The Nietzschean theory of power, which he sees in both the Occupy movement and the Tea Party, is cynical of power and structure. So Andy Crouch, in a deft move, undermines Nietzsche by rewriting his theory in these words:

All true being strives to create room for more being and to expend its power in the creation of flourishing environments for variety and life, and to thrust back the chaos that limits true being. In doing so it creates other bodies and invites them into mutual creation and tending of the world, building relationships where there had been none: thus they then cooperate together in creating more power for more creation. And the process goes on (51, all italics).

This, largely Kuyperian, theory of power and its redemption is the heart of Crouch’s book. The choice, then, is between idolatry (Nietzsche’s dwelling place) and love (God’s dwelling place). Idolatry begins by turning something inherently good, God’s creation, into unrealistic greatness, transcending God’s created status for it. Crouch nails it with this, and he uses Steve Jobs to illustrate idolatry (of control of food): idolatry promises that we will not die and that we can be like God. Idolatry thus blocks the image bearer’s capacity to reflect the glory and power of God to the world.

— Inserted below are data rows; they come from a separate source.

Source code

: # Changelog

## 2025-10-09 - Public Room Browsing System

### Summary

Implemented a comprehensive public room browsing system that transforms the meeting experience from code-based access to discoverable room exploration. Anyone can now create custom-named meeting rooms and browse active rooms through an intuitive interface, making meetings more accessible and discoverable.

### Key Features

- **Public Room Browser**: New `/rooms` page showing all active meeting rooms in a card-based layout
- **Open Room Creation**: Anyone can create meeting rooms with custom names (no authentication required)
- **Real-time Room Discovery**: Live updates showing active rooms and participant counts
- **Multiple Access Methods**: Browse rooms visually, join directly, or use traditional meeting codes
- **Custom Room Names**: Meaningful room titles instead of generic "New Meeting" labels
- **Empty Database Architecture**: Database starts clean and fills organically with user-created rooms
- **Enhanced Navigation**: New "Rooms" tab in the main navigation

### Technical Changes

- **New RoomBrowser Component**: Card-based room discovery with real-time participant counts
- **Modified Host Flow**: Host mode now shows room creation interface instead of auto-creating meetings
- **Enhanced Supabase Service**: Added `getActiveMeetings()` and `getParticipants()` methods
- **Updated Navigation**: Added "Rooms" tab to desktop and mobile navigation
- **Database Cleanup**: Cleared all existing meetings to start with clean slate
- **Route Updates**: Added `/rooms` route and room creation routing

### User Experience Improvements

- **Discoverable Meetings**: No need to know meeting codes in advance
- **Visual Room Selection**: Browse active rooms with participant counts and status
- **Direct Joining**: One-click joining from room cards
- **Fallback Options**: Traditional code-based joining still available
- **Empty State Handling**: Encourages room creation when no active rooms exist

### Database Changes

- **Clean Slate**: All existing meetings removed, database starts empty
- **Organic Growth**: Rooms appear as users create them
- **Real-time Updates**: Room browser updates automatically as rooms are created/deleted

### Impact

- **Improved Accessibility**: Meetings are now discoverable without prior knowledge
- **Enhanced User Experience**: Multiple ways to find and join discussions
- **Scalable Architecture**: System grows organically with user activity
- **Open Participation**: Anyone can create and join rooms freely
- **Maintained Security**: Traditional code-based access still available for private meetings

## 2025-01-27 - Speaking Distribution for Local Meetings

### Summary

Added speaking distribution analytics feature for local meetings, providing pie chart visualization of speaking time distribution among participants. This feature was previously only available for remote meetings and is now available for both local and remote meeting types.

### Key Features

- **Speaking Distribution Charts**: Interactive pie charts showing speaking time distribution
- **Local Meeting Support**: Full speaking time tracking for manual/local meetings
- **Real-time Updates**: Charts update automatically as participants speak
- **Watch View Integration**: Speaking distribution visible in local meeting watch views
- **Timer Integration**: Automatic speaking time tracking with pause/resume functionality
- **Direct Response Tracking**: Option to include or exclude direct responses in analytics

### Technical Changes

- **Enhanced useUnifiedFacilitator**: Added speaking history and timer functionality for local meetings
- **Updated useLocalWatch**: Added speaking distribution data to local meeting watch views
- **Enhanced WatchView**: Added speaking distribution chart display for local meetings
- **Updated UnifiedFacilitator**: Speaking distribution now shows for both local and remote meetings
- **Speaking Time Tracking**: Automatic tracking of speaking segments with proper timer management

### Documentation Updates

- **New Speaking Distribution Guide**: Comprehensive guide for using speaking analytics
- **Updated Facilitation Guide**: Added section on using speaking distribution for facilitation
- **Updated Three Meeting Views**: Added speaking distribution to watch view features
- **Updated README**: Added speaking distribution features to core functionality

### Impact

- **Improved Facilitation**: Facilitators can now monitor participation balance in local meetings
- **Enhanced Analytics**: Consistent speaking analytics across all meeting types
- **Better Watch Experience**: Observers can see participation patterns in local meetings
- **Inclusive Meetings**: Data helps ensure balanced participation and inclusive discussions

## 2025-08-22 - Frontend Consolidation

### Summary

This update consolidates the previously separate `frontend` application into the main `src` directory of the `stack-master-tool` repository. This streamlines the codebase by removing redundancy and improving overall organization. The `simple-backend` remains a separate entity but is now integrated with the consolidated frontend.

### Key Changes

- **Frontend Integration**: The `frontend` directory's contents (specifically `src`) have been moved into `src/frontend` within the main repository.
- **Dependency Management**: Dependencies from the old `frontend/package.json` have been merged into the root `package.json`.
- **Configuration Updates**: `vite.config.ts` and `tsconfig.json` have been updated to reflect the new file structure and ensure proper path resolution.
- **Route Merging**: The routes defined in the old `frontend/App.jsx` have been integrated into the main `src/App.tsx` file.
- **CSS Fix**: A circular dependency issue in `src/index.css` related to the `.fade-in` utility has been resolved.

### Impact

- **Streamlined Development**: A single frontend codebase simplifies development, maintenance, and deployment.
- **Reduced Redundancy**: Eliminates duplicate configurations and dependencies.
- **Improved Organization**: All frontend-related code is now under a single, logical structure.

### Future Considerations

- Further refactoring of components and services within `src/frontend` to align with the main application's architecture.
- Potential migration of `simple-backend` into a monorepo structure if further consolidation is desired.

Next to idolatry stands injustice as the abuse of power. Those with power (and money) can play God, and playing God over against another leads to injustice. So Crouch argues that injustice is idolatry. Both injustice and idolatry are exaltations of the human to the place of God to use power against another in ways that are inappropriate. And benevolence can be another way of making ourselves god! We pretend to omnipresence, omniscience, and omnipotence… all a kind of god-making. Short term missions can be this kind of god-making. Crouch is unafraid to say these trips do little but salve the conscience of the wealthy.

We are image bearers, designed to be icons (I use the word “eikon”), which means we are designed not to be looked at but looked through to see the God who made us. Perhaps the theme of Crouch’s first section in this book is to ask if we want to be looked at or looked through.